The firm expects to submit its application to convert the project’s licence from a conventional operation to an ISR in the third quarter, and wrap up permitting and licensing in 2016. 

During the third quarter, Ur-Energy forecasts producing 210,000 lb. U3O8 and keeping its full-year output guidance at 750,000 to 850,000 lb., along with contracted sales at 630,000 lb. 

Ur-Energy has 150,000 lb. left in sale contracts this year, Raymond James’ Sadowski notes. (The average 2015 contract price is US$49.50 per lb.)

Klenda points out that the company has 11 long-term contracts in place that extend to 2021, noting it signed all but one after the 2011 Fukushima nuclear incident in Japan, proving “acceptable pricing and margins” can be “achieved in the post-Fukushima environment.”  

Lost Creek is producing 70,000 lb. a month, Boberg notes.

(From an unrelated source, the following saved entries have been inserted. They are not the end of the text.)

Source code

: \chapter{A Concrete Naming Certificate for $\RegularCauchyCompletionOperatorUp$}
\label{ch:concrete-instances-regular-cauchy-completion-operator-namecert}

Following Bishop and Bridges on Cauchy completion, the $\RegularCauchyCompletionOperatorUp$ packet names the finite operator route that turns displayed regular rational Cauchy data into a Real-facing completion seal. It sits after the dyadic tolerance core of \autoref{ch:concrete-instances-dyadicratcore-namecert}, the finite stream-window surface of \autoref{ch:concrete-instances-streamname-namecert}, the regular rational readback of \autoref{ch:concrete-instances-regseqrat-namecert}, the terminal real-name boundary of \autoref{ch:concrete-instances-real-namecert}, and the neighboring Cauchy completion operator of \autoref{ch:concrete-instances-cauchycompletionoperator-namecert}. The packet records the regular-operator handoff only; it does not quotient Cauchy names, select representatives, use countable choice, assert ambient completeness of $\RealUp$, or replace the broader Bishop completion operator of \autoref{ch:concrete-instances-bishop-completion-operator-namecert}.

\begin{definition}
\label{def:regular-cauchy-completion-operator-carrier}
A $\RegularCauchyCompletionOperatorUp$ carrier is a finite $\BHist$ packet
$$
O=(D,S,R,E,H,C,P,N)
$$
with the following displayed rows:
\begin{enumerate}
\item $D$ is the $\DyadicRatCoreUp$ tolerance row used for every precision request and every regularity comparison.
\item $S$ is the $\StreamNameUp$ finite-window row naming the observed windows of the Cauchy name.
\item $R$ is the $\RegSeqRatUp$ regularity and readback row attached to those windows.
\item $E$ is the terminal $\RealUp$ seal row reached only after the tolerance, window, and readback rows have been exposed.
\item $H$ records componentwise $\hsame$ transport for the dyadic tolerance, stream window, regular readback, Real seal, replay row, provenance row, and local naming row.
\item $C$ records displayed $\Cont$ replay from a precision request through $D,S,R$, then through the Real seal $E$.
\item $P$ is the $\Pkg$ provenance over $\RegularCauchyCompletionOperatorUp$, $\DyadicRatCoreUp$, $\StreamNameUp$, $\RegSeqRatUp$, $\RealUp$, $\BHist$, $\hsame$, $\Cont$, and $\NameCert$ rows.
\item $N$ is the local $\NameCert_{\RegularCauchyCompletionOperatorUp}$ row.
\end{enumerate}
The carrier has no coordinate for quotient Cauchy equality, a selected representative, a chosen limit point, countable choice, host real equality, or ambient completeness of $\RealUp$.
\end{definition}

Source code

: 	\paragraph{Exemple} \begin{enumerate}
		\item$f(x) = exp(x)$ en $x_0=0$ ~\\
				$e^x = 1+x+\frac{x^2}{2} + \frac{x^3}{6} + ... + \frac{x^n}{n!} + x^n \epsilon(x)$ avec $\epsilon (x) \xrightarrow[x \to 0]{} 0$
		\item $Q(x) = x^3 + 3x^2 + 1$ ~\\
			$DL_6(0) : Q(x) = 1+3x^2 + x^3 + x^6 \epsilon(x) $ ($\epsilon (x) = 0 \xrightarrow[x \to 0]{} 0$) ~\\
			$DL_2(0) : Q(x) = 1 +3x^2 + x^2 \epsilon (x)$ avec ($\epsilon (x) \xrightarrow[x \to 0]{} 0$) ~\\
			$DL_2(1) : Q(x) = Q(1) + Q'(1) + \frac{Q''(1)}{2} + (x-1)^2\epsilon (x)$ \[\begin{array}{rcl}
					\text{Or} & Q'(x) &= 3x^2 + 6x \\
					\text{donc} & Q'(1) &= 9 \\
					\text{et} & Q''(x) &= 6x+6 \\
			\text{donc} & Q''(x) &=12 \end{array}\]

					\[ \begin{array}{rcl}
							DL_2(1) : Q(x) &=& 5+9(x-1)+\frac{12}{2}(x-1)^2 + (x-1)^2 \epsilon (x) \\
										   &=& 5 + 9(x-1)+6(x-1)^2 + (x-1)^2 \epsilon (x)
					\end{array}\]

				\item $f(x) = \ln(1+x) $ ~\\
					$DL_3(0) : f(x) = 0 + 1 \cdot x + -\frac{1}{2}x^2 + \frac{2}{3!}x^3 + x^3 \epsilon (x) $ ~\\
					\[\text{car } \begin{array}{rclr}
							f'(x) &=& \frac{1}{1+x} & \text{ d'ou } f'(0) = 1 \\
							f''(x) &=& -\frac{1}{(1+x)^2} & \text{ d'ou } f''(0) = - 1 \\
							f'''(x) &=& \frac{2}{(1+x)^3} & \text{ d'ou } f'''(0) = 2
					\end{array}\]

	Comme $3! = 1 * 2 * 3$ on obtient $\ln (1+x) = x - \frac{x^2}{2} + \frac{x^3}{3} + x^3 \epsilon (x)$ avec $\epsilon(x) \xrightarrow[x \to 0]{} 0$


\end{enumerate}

Its nameplate capacity is 1 million lb. per year from Lost Creek sources and 2 million lb. per year from all sources, including future deliveries from the fully developed Shirley basin project. 

“The company is one of our top uranium picks, with its industry-leading cash costs and high fixed-price contracts, coupled with significant production scalability in an improving uranium macro
environment,” Sadowski says. He has a $1.80 target price. 

Cantor Fitzgerald analyst Rob Chang has a $2.60 target, with a “buy” recommendation on Ur-Energy.

The firm had US$3.6 million in cash in July, and last traded at 91¢.